■ Work item:
Find all the lines in the entries below that hold the word "Payroll" and copy them.

▶

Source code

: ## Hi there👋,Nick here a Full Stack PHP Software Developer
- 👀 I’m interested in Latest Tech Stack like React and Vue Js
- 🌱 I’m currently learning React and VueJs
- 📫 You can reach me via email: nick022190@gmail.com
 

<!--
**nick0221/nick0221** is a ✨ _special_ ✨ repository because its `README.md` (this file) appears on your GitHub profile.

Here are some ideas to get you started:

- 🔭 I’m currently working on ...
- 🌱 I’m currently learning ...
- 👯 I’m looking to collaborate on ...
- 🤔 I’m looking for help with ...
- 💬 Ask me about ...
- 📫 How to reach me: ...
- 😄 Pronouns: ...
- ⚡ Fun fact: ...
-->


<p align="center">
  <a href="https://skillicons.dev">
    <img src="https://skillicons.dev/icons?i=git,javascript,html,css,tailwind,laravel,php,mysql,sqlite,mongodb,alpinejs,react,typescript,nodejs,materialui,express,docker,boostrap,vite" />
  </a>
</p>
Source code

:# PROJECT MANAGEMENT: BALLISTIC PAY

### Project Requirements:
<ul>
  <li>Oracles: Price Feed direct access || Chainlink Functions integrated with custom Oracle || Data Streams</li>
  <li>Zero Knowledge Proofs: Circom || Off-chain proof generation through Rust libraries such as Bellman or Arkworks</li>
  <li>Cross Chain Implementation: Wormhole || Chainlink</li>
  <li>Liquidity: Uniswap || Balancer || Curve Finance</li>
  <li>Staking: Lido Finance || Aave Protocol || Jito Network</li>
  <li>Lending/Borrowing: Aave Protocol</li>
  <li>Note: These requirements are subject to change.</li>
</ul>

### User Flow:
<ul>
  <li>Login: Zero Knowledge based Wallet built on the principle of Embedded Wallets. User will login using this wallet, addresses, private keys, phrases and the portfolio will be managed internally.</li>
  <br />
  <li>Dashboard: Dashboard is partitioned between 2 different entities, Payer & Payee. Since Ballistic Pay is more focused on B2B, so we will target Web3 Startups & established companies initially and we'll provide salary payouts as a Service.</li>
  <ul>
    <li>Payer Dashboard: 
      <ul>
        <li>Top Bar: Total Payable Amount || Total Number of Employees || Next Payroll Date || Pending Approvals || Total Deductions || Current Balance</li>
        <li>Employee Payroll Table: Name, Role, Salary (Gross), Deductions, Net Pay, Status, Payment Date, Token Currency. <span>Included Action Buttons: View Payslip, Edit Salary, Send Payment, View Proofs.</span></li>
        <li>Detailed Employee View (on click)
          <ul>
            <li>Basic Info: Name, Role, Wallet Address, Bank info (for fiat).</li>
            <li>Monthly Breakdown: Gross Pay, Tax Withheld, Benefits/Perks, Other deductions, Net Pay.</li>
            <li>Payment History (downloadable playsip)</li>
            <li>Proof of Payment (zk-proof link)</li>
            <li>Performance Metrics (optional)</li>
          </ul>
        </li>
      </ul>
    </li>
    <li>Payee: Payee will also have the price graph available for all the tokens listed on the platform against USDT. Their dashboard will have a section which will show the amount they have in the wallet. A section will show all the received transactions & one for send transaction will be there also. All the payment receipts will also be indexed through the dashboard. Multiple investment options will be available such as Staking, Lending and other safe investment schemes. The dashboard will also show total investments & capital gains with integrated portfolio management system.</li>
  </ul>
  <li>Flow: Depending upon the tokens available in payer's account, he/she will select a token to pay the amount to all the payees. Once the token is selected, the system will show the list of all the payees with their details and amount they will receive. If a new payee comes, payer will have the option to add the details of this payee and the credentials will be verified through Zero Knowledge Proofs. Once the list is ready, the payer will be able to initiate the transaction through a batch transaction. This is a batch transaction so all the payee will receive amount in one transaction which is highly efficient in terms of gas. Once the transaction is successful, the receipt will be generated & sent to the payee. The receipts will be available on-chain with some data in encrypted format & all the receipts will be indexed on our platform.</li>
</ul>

◀

■ Solution for this exercise:
        <li>Top Bar: Total Payable Amount || Total Number of Employees || Next Payroll Date || Pending Approvals || Total Deductions || Current Balance</li>
        <li>Employee Payroll Table: Name, Role, Salary (Gross), Deductions, Net Pay, Status, Payment Date, Token Currency. <span>Included Action Buttons: View Payslip, Edit Salary, Send Payment, View Proofs.</span></li>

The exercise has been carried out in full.